À l'orée des villes ou en rase campagne, l'autoroute passe parfois à quelques pas des résidences. Comment vit-on dans ces maisons exposées à un flot de véhicules? Parfois fort bien. Parfois très mal. Des voisins du bitume racontent leurs histoires.

Un autobus scolaire, des voitures, un camion 18 roues, une moto, un camion transportant... d'autres autos. En cette heure de pointe, le trafic ne tarit pas sur l'autoroute 40. De leur balcon arrière, Julie Talbot et Éric Lamoureux ont une vue imprenable sur chaque véhicule qui passe.

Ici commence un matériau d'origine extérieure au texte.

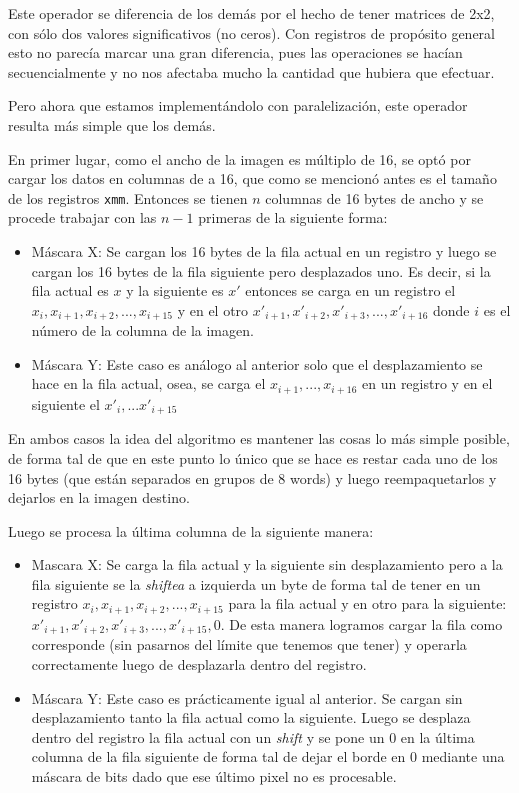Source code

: Este operador se diferencia de los demás por el hecho de tener matrices de 2x2,
con sólo dos valores significativos (no ceros). Con registros de propósito general
esto no parecía marcar una gran diferencia, pues las operaciones se hacían
secuencialmente y no nos afectaba mucho la cantidad que hubiera que efectuar.

Pero ahora que estamos implementándolo con paralelización, este operador resulta
más simple que los demás.

En primer lugar, como el ancho de la imagen es múltiplo de 16, se optó por cargar
los datos en columnas de a 16, que como se mencionó antes es el tamaño de los registros \texttt{xmm}. Entonces se tienen $n$ columnas de 16 bytes de ancho y se procede trabajar con las $n-1$ primeras de la siguiente forma: 

\begin{itemize}
\item Máscara X: Se cargan los 16 bytes de la fila actual en un registro y luego se cargan los 16 bytes de la fila siguiente pero desplazados uno. Es decir, si la fila actual es $x$ y la siguiente es $x'$ entonces se carga en un registro el $x_i, x_{i+1}, x_{i+2}, ... , x_{i+15}$ y en el otro $x'_{i+1}, x'_{i+2}, x'_{i+3}, ... , x'_{i+16}$ donde $i$ es el número de la columna de la imagen. 
\item Máscara Y: Este caso es análogo al anterior solo que el desplazamiento se hace en la fila actual, osea, se carga el $x_{i+1}, ..., x_{i+16}$ en un registro y en el siguiente el $x'_i, ... x'_{i+15}$
\end{itemize}

En ambos casos la idea del algoritmo es mantener las cosas lo más simple posible, de forma tal de que en este punto lo único que se hace es restar cada uno de los 16 bytes (que están separados en grupos de 8 words) y luego reempaquetarlos y dejarlos en la imagen destino. 

Luego se procesa la última columna de la siguiente manera:
\begin{itemize}
\item Mascara X: Se carga la fila actual y la siguiente sin desplazamiento pero a la fila siguiente se la \emph{shiftea} a izquierda un byte de forma tal de tener en un registro $x_i, x_{i+1}, x_{i+2}, ... , x_{i+15}$ para la fila actual y en otro para la siguiente: $x'_{i+1}, x'_{i+2}, x'_{i+3}, ..., x'_{i+15}, 0$. De esta manera logramos cargar la fila como corresponde (sin pasarnos del límite que tenemos que tener) y operarla correctamente luego de desplazarla dentro del registro. 
\item Máscara Y: Este caso es prácticamente igual al anterior. Se cargan sin desplazamiento tanto la fila actual como la siguiente. Luego se desplaza dentro del registro la fila actual con un \emph{shift} y se pone un 0 en la última columna de la fila siguiente de forma tal de dejar el borde en 0 mediante una máscara de bits dado que ese último pixel no es procesable.
\end{itemize}

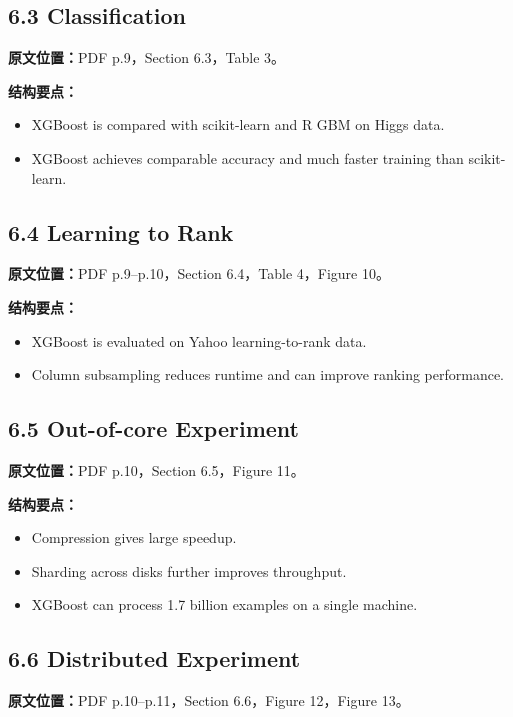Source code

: \subsection{6.3 Classification}

\textbf{原文位置：}PDF p.9，Section 6.3，Table 3。

\textbf{结构要点：}
\begin{itemize}
  \item XGBoost is compared with scikit-learn and R GBM on Higgs data.
  \item XGBoost achieves comparable accuracy and much faster training than scikit-learn.
\end{itemize}

\subsection{6.4 Learning to Rank}

\textbf{原文位置：}PDF p.9--p.10，Section 6.4，Table 4，Figure 10。

\textbf{结构要点：}
\begin{itemize}
  \item XGBoost is evaluated on Yahoo learning-to-rank data.
  \item Column subsampling reduces runtime and can improve ranking performance.
\end{itemize}

\subsection{6.5 Out-of-core Experiment}

\textbf{原文位置：}PDF p.10，Section 6.5，Figure 11。

\textbf{结构要点：}
\begin{itemize}
  \item Compression gives large speedup.
  \item Sharding across disks further improves throughput.
  \item XGBoost can process 1.7 billion examples on a single machine.
\end{itemize}

\subsection{6.6 Distributed Experiment}

\textbf{原文位置：}PDF p.10--p.11，Section 6.6，Figure 12，Figure 13。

Vue de l'autoroute, leur cour arrière est à découvert. Seule une clôture sépare leur terrain du flot incessant de voitures. S'ils prennent le temps de jeter un coup d'oeil, les automobilistes verront peut-être les deux garçons du couple jouer au soccer dans la cour, ou la famille en train de souper sur le balcon.

«Chaque fois qu'on veut s'asseoir dehors, il faut laver la table et les chaises à cause de la poussière. Sur les voitures, c'est la même chose», dit Julie Talbot, tandis que son fils de 10 ans fait la démonstration en passant la main sur la table.

C'est lorsque son petit frère est arrivé dans la famille que le couple a décidé d'acheter cette maison de Repentigny.

«Le terrain est de 8000 pi2. On voulait avoir de la place pour que les enfants puissent courir et cette maison était plus abordable que les autres. C'était au moins 20 000$ de moins que ce qu'on pensait payer», dit Julie Talbot.

Huit ans après cet achat, la famille Talbot-Lamoureux s'accommode bien du ronronnement constant de la circulation. «Quand les portes de la maison sont fermées, c'est comme un bruit de fond, comme si le climatiseur fonctionnait toujours. On vient qu'on ne s'en aperçoit plus.»

Le passage régulier des voitures vient même rythmer le temps. «Le samedi matin, il y a toujours une réunion de moto à Repentigny, dit Julie Talbot. Pendant une bonne quinzaine de minutes, on les voit passer.»

Au quotidien, toutefois, ce sont ces mêmes motocyclistes qui les dérangent le plus. «Tant qu'il n'y a pas de racer, on oublie le bruit. Mais la nuit, quand un fou décide de faire Montréal-Québec en deux heures avec sa moto...»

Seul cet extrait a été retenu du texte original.